For as good as Garnacho has been on the right wing, I’d still be a little skeptical about running back a front three of Rashford, Hojlund, and Garnacho again. Hojlund isn’t a creator or facilitator, he’s a get me the ball so I can finish type of striker. Both Rashford and Garnacho are we want to get to the middle and shoot type wingers. That’s not a great dynamic when there’s only one ball. There’s a reason United were 10th in xG and 9th in goals scored. You need another creator in there besides Bruno.
If Ten Hag is going to succeed with them, he needs Hojlund to get the ball more and convert his chances at roughly the same pace. He’ll need Rashford to snap into better form. Most importantly, he’s not just going to need Garnacho to improve, he’s going to need Garnacho to make “the leap.” Some of those things might be mutually exclusive.

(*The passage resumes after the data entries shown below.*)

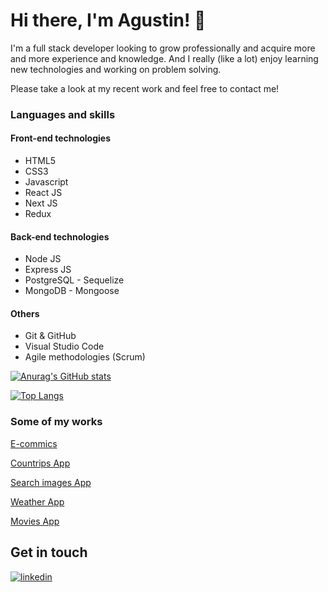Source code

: 
# Hi there, I'm Agustin! 👋

  
I'm a full stack developer looking to grow professionally and acquire more and more experience and knowledge. And I really (like a lot) enjoy learning new technologies and working on problem solving.


Please take a look at my recent work and feel free to contact me!

### Languages and skills

#### Front-end technologies
- HTML5
- CSS3
- Javascript
- React JS
- Next JS
- Redux

#### Back-end technologies
- Node JS
- Express JS
- PostgreSQL - Sequelize
- MongoDB - Mongoose

#### Others
- Git & GitHub
- Visual Studio Code
- Agile methodologies (Scrum)

[![Anurag's GitHub stats](https://github-readme-stats.vercel.app/api?username=gallegoagustin&count_private=true&show_icons=true)](https://github.com/anuraghazra/github-readme-stats)

[![Top Langs](https://github-readme-stats.vercel.app/api/top-langs/?username=gallegoagustin&layout=compact)](https://github.com/anuraghazra/github-readme-stats)

### Some of my works

[E-commics](https://github.com/JorgeOlaizola/E-Commics)

[Countrips App](https://github.com/gallegoagustin/countries-app)

[Search images App](https://github.com/gallegoagustin/search-images-app)

[Weather App](https://github.com/gallegoagustin/weather-app)

[Movies App](https://github.com/gallegoagustin/movies-app)


## Get in touch
[![linkedin](https://img.shields.io/badge/linkedin-0A66C2?style=for-the-badge&logo=linkedin&logoColor=white)](https://www.linkedin.com/in/agustin-gallego/)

That’s the job Ten Hag has and I hope he can do it. One thing I’ll be paying close attention to this season is how Ten Hag responds to questions in his press conferences. I’m not looking for him to be more truthful - managers never tell the truth in press conferences and that’s not going to change. I’m looking to see whether he shows some accountability and acknowledges the need to build on things or if he’s going to continue to do what he did last season and just make excuses. If he does the former, it’s an indication that he’s concerned with the project of United. If he’s just making excuses again, he’s more concerned about getting his next job.
Recent history doesn’t give a lot of reason to be optimistic about him fixing things. It seems much more like he’s a lame duck out there just to kill some more time. The vibe I’ve gotten over the past few months has always been that a potential extension would be far more circumstantial than a vote of confidence.
For months United have been kicking the Ten Hag can down the road. Has anything really changed?
The injuries were really skewed in affecting the defenders far more than the attackers
Or if they were going to, why they were strongly looking at Thomas Tuchel who you wouldn’t expect to last much more than a year.
Same old, same old verbage - look how back we were, mistakes EtH made, is he the right person. 100s of hacks have written the same article. Why not do something different for a change. Write an article featuring all the positives from the season. Now would that not be novel!
Ten Hag is largely at fault for the injuries on the team and can't say I'm happy with keeping him. Nice job with the article!